Celebrating the short list
Rhonda Dredge

A North Melbourne writer has been short-listed for the annual Victorian Premier’s Literary Awards and joins an illustrious crew of those nominated for prizes.

Paul Dalla Rosa was short-listed for the fiction prize for his book of short stories A Vivid and Exciting Inner Life.

He was at the awards ceremony, held at the Edge on February 2, with a who’s who of literati.

The big prize is the Victorian Prize for Literature, worth $100,000 and the richest in the country. Dalla Rosa was in the running.

The Minister for Creative Industries Steve Dimopoulos announced the prize-winners.

Dalla Rosa was more confident than last year, combining talk of global city states with his own personal story of identity, having grown up a young gay man.

Dalla Rosa’s collection deals with multiple identities and the memorable scenarios at work that both create and oppress the vanities that keep us going in a sometimes-cruel world.

His collection did not win the prize for fiction. That honour went to Jessica Au, for Cold Enough for Snow, a modest novella about a journey to Japan.

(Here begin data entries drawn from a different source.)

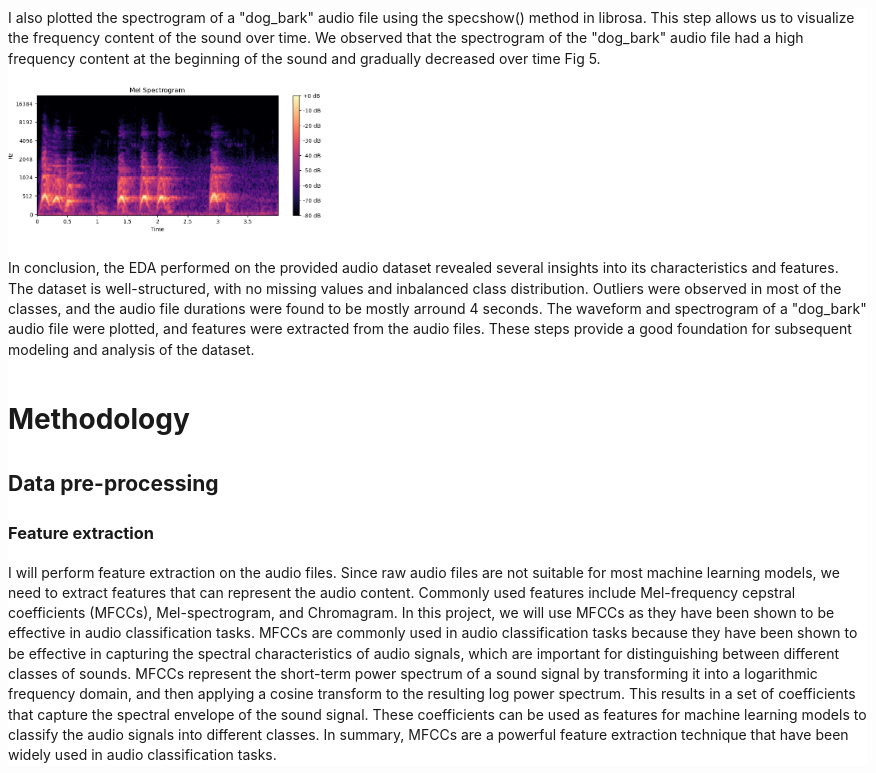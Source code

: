 I also plotted the spectrogram of a "dog_bark" audio file using the
specshow() method in librosa. This step allows us to visualize the
frequency content of the sound over time. We observed that the
spectrogram of the "dog_bark" audio file had a high frequency content at
the beginning of the sound and gradually decreased over time Fig 5.

<img src="./media/image5.png"
style="width:3.38889in;height:1.62708in" />

In conclusion, the EDA performed on the provided audio dataset revealed
several insights into its characteristics and features. The dataset is
well-structured, with no missing values and inbalanced class
distribution. Outliers were observed in most of the classes, and the
audio file durations were found to be mostly arround 4 seconds. The
waveform and spectrogram of a "dog_bark" audio file were plotted, and
features were extracted from the audio files. These steps provide a good
foundation for subsequent modeling and analysis of the dataset.

# Methodology

## Data pre-processing

### Feature extraction

I will perform feature extraction on the audio files. Since raw audio
files are not suitable for most machine learning models, we need to
extract features that can represent the audio content. Commonly used
features include Mel-frequency cepstral coefficients (MFCCs),
Mel-spectrogram, and Chromagram. In this project, we will use MFCCs as
they have been shown to be effective in audio classification tasks.
MFCCs are commonly used in audio classification tasks because they have
been shown to be effective in capturing the spectral characteristics of
audio signals, which are important for distinguishing between different
classes of sounds. MFCCs represent the short-term power spectrum of a
sound signal by transforming it into a logarithmic frequency domain, and
then applying a cosine transform to the resulting log power spectrum.
This results in a set of coefficients that capture the spectral envelope
of the sound signal. These coefficients can be used as features for
machine learning models to classify the audio signals into different
classes. In summary, MFCCs are a powerful feature extraction technique
that have been widely used in audio classification tasks.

When the wife of the Premier, Catherine Andrews, announced that Au had also won the big prize, this signalled the value placed on fiction in the community, particularly by this state government.

“I feel slightly ill,” Au said. “This is a staggering honour. Something like this is a life-changing moment.”

Then, in typical writerly style, she began processing the news from the point of view of a writer rather than the recipient of a staggering $125,000 for her second novel.

“Prizes … they fade, and you’re left with an ordinary life,” she said. “I’ll be lucky if out of this some writing comes.”

It was an apt comment, given the rapid rise to stardom that has been her fate.

Dalla Rosa has had a similar but not quite as steep trajectory. He won The Times prize for a short story in London and his collection was published soon after.

Others on the fiction short-list were also present at the ceremony, including Sophie Cunningham and Gail Jones.

Jones says that prizes are great, and she was hoping for many more opportunities to be on short lists.

Her books have been on 23 short lists and nine long lists, with some wins along the way.

In the past not all short-listers have been as gracious as those who turned up, even though they’d been advised ahead about the winners.

At the Miles Franklin award ceremony in 2019, won by Melissa Lucashenko for Too Much Lip, three runners-up failed to show. •

 

Caption: Paul Dalla Rosa at the Premier’s Literary Awards.